Merge pull request #62 from vkuzo/20250926_mxfp4_moe_quant

vkuzo · web-flow · commit 5efab7708df0 · 2025-09-26T12:33:47.000-04:00
enable mxfp4 quant in vllm
diff --git a/torchao_hf_vllm/torchao_hf_script.py b/torchao_hf_vllm/torchao_hf_script.py
@@ -30,6 +30,7 @@
     Int8DynamicActivationInt4WeightConfig,
     CutlassInt4PackedLayout,
 )
+from torchao.quantization import ModuleFqnToConfig
 from torchao.prototype.mx_formats.inference_workflow import MXFPInferenceConfig
 from torchao.prototype.mx_formats import MXGemmKernelChoice
 from jsonargparse import CLI, Namespace
@@ -67,7 +68,6 @@ def get_quantization_config(args):
         case "fp8":
             single_config = Float8DynamicActivationFloat8WeightConfig(granularity=gran)

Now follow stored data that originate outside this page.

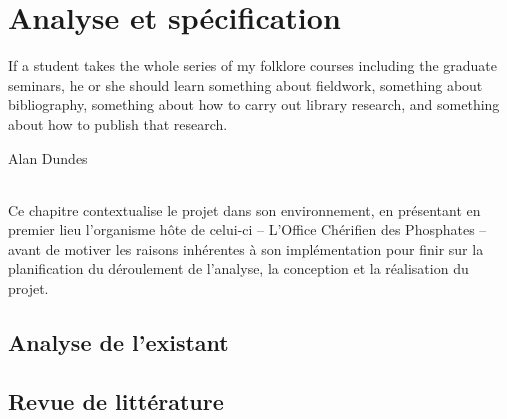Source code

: \chapter{Analyse et spécification}
\epigraph{If a student takes the whole series of my folklore courses including the graduate seminars, he or she should learn something about fieldwork, something about bibliography, something about how to carry out library research, and something about how to publish that research.}{Alan Dundes}
\subparagraph{}
Ce chapitre contextualise le projet dans son environnement, en présentant en premier lieu l'organisme hôte de celui-ci – L'Office Chérifien des Phosphates – avant de motiver les raisons inhérentes à son implémentation pour finir sur la planification du déroulement de l'analyse, la conception et la réalisation du projet.
\cleardoublepage

\section{Analyse de l’existant}
\section{Revue de littérature}

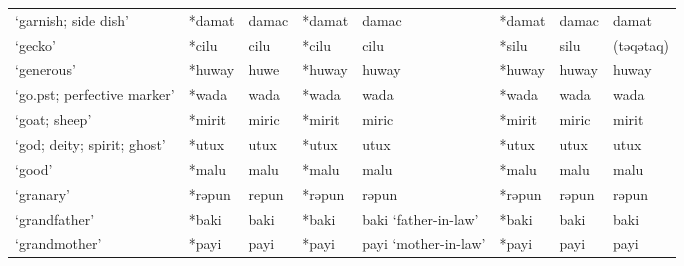 \begin{landscape}
\begin{longtable}[c]{@{}p{3cm}<{\raggedright}p{2.75cm}<{\raggedright}p{2.75cm}<{\raggedright}p{2.75cm}<{\raggedright}p{2.75cm}<{\raggedright}p{2.75cm}<{\raggedright}p{2.75cm}<{\raggedright}p{2.75cm}<{\raggedright}@{}}
`garnish; side dish'                                 & *damat             & damac                          & *damat             & damac                      & *damat           & damac                    & damat                             \\
`gecko'                                              & *cilu              & cilu                           & *cilu              & cilu                       & *silu            & silu                     & (təqətaq)                         \\
`generous'                                           & *huway             & huwe                           & *huway             & huway                      & *huway           & huway                    & huway                             \\
`go.pst; perfective marker'                          & *wada              & wada                           & *wada              & wada                       & *wada            & wada                     & wada                              \\
`goat; sheep'                                        & *mirit             & miric                          & *mirit             & miric                      & *mirit           & miric                    & mirit                             \\
`god; deity; spirit; ghost'                          & *utux              & utux                           & *utux              & utux                       & *utux            & utux                     & utux                              \\
`good'                                               & *malu              & malu                           & *malu              & malu                       & *malu            & malu                     & malu                              \\
`granary'                                            & *rəpun             & repun                          & *rəpun             & rəpun                      & *rəpun           & rəpun                    & rəpun                             \\
`grandfather'                                        & *baki              & baki                           & *baki              & baki `father-in-law'       & *baki            & baki                     & baki                              \\
`grandmother'                                        & *payi              & payi                           & *payi              & payi `mother-in-law'       & *payi            & payi                     & payi                              \\

\end{longtable}
\end{landscape}
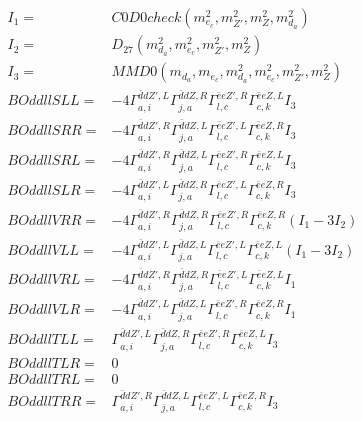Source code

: \documentclass[A4,landscape]{article}
\begin{document}
\begin{align} 
I_1 = & C0D0check(m^2_{e_{{c}}}, m^2_{{Z'}}, m^2_{Z}, m^2_{d_{{a}}}) \\ 
I_2 = & D_{27}(m^2_{d_{{a}}}, m^2_{e_{{c}}}, m^2_{{Z'}}, m^2_{Z}) \\ 
I_3 = & MMD0(m_{d_{{a}}}, m_{e_{{c}}}, m^2_{d_{{a}}}, m^2_{e_{{c}}}, m^2_{{Z'}}, m^2_{Z}) \\ 
  BOddllSLL= & -4  \Gamma^{\bar{d}d {Z'} ,L}_{a, i} \Gamma^{\bar{d}d Z ,R}_{j, a} \Gamma^{\bar{e}e {Z'} ,R}_{l, c} \Gamma^{\bar{e}e Z ,L}_{c, k} I_3 \\ 
  BOddllSRR= & -4  \Gamma^{\bar{d}d {Z'} ,R}_{a, i} \Gamma^{\bar{d}d Z ,L}_{j, a} \Gamma^{\bar{e}e {Z'} ,L}_{l, c} \Gamma^{\bar{e}e Z ,R}_{c, k} I_3 \\ 
  BOddllSRL= & -4  \Gamma^{\bar{d}d {Z'} ,R}_{a, i} \Gamma^{\bar{d}d Z ,L}_{j, a} \Gamma^{\bar{e}e {Z'} ,R}_{l, c} \Gamma^{\bar{e}e Z ,L}_{c, k} I_3 \\ 
  BOddllSLR= & -4  \Gamma^{\bar{d}d {Z'} ,L}_{a, i} \Gamma^{\bar{d}d Z ,R}_{j, a} \Gamma^{\bar{e}e {Z'} ,L}_{l, c} \Gamma^{\bar{e}e Z ,R}_{c, k} I_3 \\ 
  BOddllVRR= & -4  \Gamma^{\bar{d}d {Z'} ,R}_{a, i} \Gamma^{\bar{d}d Z ,R}_{j, a} \Gamma^{\bar{e}e {Z'} ,R}_{l, c} \Gamma^{\bar{e}e Z ,R}_{c, k} (I_1 - 3 I_2) \\ 
  BOddllVLL= & -4  \Gamma^{\bar{d}d {Z'} ,L}_{a, i} \Gamma^{\bar{d}d Z ,L}_{j, a} \Gamma^{\bar{e}e {Z'} ,L}_{l, c} \Gamma^{\bar{e}e Z ,L}_{c, k} (I_1 - 3 I_2) \\ 
  BOddllVRL= & -4  \Gamma^{\bar{d}d {Z'} ,R}_{a, i} \Gamma^{\bar{d}d Z ,R}_{j, a} \Gamma^{\bar{e}e {Z'} ,L}_{l, c} \Gamma^{\bar{e}e Z ,L}_{c, k} I_1 \\ 
  BOddllVLR= & -4  \Gamma^{\bar{d}d {Z'} ,L}_{a, i} \Gamma^{\bar{d}d Z ,L}_{j, a} \Gamma^{\bar{e}e {Z'} ,R}_{l, c} \Gamma^{\bar{e}e Z ,R}_{c, k} I_1 \\ 
  BOddllTLL= &  \Gamma^{\bar{d}d {Z'} ,L}_{a, i} \Gamma^{\bar{d}d Z ,R}_{j, a} \Gamma^{\bar{e}e {Z'} ,R}_{l, c} \Gamma^{\bar{e}e Z ,L}_{c, k} I_3 \\ 
  BOddllTLR= & 0 \\ 
  BOddllTRL= & 0 \\ 
  BOddllTRR= &  \Gamma^{\bar{d}d {Z'} ,R}_{a, i} \Gamma^{\bar{d}d Z ,L}_{j, a} \Gamma^{\bar{e}e {Z'} ,L}_{l, c} \Gamma^{\bar{e}e Z ,R}_{c, k} I_3 \\ 
\end{align} 
\end{document}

             if args.experts_only_qwen_1_5_moe_a_2_7b:
-                from torchao.quantization import ModuleFqnToConfig
                 expert_fqn_to_config = {}
                 # TODO(future PR): this is annoying, I should be able to use a regex here
                 for layer_idx in range(24):
@@ -101,14 +101,39 @@ def get_quantization_config(args):
         case "mxfp8":
             return TorchAoConfig(MXFPInferenceConfig())
         case "mxfp4":
-            return TorchAoConfig(
-                MXFPInferenceConfig(
-                    activation_dtype=torch.float4_e2m1fn_x2,
-                    weight_dtype=torch.float4_e2m1fn_x2,
-                    block_size=32,
-                    gemm_kernel_choice=MXGemmKernelChoice.CUTLASS,
-                )
+            single_config = MXFPInferenceConfig(
+                activation_dtype=torch.float4_e2m1fn_x2,
+                weight_dtype=torch.float4_e2m1fn_x2,
+                block_size=32,
+                # gemm_kernel_choice=MXGemmKernelChoice.CUTLASS,
+                gemm_kernel_choice=MXGemmKernelChoice.EMULATED,
             )
+            if args.experts_only_qwen_1_5_moe_a_2_7b:
+                expert_fqn_to_config = {}
+                # TODO(future PR): this is annoying, I should be able to use a regex here
+                for layer_idx in range(24):
+                    for expert_idx in range(60):
+                        expert_fqn_to_config[f"model.layers.{layer_idx}.mlp.experts.{expert_idx}.gate_proj"] = single_config
+                        expert_fqn_to_config[f"model.layers.{layer_idx}.mlp.experts.{expert_idx}.up_proj"] = single_config
+                        expert_fqn_to_config[f"model.layers.{layer_idx}.mlp.experts.{expert_idx}.down_proj"] = single_config
+                module_fqn_to_config = ModuleFqnToConfig({
+                    "_default": None,
+                    **expert_fqn_to_config,
+                })
+                return TorchAoConfig(
+                    quant_type=module_fqn_to_config,
+                )
+            else:
+                modules_to_not_convert = []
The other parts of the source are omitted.